People of faith set sights on eradicating malaria
Despite the preventable nature of the disease, around one million people still die from malaria each year.
Night Under Nets is one of a number of events taking place to raise awareness of malaria around World Malaria Day on Sunday.
Organisers the Tony Blair Foundation, the Faiths Act Fellows, Malaria No More UK and Sumitomo Chemical, the company behind the anti-malaria Olyset Net, said action had to be taken now if the UN was to meet its goal of universal anti-malaria bed net coverage by the end of the year.
Rwandan High Commissioner to the UK, Ernest Rwamucyo, told of successful measures introduced by the Rwandan government to reduce the number of deaths from malaria, including training local community health workers and educating people about how to use a bed net effectively.
The evening was hosted by Sky News presenter Lukwesa Burak, who contracted malaria as a child after a boat she was in capsized on the Zambezi River.
“We were delighted to be able to mark World Malaria Day at Holy Trinity Brompton.
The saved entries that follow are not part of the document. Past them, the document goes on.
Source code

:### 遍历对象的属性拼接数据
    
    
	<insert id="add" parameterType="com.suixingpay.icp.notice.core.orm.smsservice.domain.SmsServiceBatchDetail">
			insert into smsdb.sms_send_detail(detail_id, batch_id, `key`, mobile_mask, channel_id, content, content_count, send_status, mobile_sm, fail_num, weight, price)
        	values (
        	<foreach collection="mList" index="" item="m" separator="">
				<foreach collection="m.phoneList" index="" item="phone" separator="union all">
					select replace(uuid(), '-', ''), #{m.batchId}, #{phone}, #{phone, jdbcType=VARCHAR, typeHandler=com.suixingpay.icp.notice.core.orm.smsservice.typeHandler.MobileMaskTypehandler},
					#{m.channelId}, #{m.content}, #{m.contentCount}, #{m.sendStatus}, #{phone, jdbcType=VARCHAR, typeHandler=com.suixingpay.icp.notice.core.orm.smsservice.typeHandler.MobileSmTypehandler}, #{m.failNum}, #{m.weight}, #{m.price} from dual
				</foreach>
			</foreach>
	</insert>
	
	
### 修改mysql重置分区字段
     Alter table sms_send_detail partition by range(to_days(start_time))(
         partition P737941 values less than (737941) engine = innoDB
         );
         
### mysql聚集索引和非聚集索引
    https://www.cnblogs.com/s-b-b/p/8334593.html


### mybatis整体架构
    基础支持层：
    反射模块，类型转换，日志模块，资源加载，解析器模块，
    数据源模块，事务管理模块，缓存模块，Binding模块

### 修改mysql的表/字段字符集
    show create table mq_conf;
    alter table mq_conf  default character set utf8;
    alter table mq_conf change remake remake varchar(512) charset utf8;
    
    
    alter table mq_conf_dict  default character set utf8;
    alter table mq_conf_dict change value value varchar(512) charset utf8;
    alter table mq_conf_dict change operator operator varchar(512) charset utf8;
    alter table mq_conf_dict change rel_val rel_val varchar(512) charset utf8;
It is essential that we work together to bring an end to the hundreds of thousands of deaths caused by this entirely preventable disease,” said Nicky Gumbel, vicar at Holy Trinity Brompton.
Funds raised on the night were matched by Tony Blair, bringing the total raised to £5,000. The amount will go towards leading charities in the fight against malaria, Malaria No More UK and Project Muso Ladamunen, an anti-pverty charity set up by Brown University students and alumni.
“Together we can turn the tide on around one million entirely preventable deaths,” said Blair. “This disease ravages some of the poorest people in the world - those who cannot afford the £5 that it would take to protect themselves and their family.
“My foundation’s Faiths Act programme and events such as Night Under Nets presents the opportunity for people of all faiths to come together, have fun and learn what we all can do to end it.”